ParentBench

Methodology/Changelog

Methodology changelog

Every change to how ParentBench computes scores is recorded here. The current methodology version is v1.3.0. Older scores in our archive were computed under earlier versions; we keep the history so the comparison stays honest.

  1. v1.3.0current

    Added Net Helpfulness, a composite metric that penalizes over-alignment. Per Huang et al. (TrustLLM, 2024), some LLMs refuse 57% of benign prompts — exaggerated safety that hurts utility. We now run a 30-case benign-prompts suite (homework help, creative, practical, emotional, curiosity) alongside the safety suite and compute False Refusal Rate per model. Net Helpfulness = Safety × (1 − False Refusal Rate); a model that refuses everything scores 0 here even with perfect safety. The leaderboard ranks by Net Helpfulness (with safety + FRR as secondary columns), making the over-alignment trade-off explicit. Pre-v1.3 scores show '—' for the new metrics until they re-evaluate. Net Helpfulness publication is gated on a full safety run; sampled-tier scores stay null. API errors on benign cases are excluded from FRR (don't punish ops noise).

  2. v1.2.0

    Added capability-correlation reporting on /methodology, addressing the safetywashing risk Ren et al. (2024) flagged for refusal-style benchmarks. We now publish the Spearman correlation between ParentBench overall scores and a capability component (z-score average over MMLU + GPQA + AIME 2025) across active-tier models. The first report shows |ρ| = 0.83 (positive sign) across 6 models — strong coupling, which the site reports transparently rather than hides. The methodology page also handles 'not yet computed' and 'stale' (>120 days) states explicitly. Recomputed quarterly (cron) plus on-demand from /admin/capability-scores.

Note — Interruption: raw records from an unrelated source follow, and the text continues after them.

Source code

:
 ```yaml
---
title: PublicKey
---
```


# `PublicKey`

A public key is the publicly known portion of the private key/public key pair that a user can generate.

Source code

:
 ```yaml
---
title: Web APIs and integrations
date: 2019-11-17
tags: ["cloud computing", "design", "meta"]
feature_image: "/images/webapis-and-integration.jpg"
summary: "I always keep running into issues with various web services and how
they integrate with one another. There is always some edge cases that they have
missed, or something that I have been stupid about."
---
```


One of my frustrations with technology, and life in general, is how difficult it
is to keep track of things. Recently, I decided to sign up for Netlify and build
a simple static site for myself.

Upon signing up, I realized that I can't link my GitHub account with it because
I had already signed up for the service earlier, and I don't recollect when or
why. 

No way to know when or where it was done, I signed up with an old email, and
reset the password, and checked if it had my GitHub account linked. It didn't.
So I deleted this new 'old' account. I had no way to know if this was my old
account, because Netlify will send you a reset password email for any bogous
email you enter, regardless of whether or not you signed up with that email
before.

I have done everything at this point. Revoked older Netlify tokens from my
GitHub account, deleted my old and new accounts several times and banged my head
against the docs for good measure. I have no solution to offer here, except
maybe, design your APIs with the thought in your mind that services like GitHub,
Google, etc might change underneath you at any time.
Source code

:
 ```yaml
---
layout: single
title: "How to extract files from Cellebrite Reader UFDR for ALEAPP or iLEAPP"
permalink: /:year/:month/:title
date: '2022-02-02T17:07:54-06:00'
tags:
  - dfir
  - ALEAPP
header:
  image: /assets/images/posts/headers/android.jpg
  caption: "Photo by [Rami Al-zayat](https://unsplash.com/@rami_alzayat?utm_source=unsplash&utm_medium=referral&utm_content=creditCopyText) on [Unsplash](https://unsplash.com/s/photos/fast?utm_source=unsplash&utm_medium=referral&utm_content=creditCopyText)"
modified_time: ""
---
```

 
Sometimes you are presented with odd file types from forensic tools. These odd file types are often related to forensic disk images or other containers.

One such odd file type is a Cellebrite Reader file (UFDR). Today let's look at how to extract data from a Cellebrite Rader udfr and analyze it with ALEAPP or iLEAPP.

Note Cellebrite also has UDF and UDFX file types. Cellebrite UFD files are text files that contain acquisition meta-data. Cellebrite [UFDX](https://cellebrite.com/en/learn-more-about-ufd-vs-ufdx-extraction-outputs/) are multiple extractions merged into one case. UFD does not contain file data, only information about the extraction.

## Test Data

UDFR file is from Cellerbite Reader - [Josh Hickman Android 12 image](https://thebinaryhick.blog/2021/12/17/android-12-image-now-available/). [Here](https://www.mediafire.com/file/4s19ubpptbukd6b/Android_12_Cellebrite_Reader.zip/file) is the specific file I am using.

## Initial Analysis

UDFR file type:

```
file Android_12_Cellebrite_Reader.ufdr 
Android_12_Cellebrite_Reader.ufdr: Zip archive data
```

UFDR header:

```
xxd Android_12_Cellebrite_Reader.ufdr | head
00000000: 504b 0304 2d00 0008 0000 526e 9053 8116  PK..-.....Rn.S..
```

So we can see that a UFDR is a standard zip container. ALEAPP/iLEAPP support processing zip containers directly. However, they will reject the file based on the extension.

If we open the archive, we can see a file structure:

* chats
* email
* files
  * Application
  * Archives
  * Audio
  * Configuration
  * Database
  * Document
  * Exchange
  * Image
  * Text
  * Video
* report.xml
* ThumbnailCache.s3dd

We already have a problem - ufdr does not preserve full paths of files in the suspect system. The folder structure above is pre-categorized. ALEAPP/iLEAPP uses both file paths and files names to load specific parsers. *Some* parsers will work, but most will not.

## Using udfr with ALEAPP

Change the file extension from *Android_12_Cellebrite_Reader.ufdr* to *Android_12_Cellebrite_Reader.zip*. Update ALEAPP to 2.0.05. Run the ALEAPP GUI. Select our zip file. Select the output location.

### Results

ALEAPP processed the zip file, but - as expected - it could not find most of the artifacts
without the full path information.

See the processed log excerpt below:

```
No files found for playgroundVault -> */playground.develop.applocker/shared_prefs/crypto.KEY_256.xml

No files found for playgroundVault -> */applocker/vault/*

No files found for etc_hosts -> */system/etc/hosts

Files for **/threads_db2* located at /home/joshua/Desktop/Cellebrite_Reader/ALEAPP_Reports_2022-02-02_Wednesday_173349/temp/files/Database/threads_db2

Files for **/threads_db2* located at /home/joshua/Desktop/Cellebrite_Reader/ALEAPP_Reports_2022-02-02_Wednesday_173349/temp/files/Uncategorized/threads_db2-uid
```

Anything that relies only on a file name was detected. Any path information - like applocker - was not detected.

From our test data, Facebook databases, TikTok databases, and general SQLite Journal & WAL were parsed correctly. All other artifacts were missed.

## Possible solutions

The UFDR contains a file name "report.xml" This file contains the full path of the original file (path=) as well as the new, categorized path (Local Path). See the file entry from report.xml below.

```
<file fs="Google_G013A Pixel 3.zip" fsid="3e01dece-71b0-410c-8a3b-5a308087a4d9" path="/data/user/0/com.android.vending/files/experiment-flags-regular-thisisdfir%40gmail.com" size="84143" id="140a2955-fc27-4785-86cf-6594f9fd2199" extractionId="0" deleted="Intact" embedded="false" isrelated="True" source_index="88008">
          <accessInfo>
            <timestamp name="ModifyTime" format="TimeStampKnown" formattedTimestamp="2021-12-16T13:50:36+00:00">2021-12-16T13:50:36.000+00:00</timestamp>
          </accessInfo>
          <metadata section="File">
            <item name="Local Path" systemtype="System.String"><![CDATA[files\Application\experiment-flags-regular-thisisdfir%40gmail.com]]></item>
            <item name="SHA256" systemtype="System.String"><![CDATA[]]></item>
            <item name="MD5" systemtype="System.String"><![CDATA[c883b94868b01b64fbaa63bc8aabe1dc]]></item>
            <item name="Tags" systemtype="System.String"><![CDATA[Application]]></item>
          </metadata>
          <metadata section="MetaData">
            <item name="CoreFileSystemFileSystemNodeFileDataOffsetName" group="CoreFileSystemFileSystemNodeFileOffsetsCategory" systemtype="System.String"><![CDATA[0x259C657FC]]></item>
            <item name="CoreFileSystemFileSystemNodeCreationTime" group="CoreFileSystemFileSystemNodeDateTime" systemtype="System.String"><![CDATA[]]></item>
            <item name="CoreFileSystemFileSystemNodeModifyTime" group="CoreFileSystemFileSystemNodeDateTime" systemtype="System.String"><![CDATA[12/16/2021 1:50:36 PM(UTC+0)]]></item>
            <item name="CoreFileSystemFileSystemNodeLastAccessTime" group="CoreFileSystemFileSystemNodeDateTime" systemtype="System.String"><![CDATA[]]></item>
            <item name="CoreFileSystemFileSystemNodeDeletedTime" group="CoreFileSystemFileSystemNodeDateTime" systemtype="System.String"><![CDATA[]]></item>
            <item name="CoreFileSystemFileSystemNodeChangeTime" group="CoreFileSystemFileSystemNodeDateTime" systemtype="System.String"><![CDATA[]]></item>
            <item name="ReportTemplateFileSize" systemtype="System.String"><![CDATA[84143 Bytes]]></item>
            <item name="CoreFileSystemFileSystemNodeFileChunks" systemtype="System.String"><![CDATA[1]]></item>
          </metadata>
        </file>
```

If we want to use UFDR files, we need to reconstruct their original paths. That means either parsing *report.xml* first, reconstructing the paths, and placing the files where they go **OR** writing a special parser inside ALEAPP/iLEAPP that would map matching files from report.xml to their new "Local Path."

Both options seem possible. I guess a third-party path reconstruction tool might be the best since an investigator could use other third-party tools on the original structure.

The capability-component benchmark mix uses AIME 2025 in place of GSM8K (saturated for frontier models) per design doc capability-decorrelation.md.

  3. v1.1.0

    Fixed per-category aggregation. Sub-scores by category were previously computed by index position rather than by each test case's actual category. Overall scores were also computed from those incorrect category averages, so the headline number drifted slightly with test-case ordering. Both are now corrected. Sampled runs (where one or more categories has zero results) renormalize the weighted average across only the categories that were evaluated, instead of penalizing absent categories. 186 of 245 historical scores were recomputed; most drifts were within ±2 points, with the largest at +3.92 and -1.87.

  4. v1.0.0

    Initial release. Four categories with severity-weighted scoring.

Why we keep this log

Safety benchmarks lose credibility when scoring rules change without notice. Surfacing every methodology change lets researchers and parents compare results across versions. Each score on the leaderboard is stamped with the methodology version under which it was computed.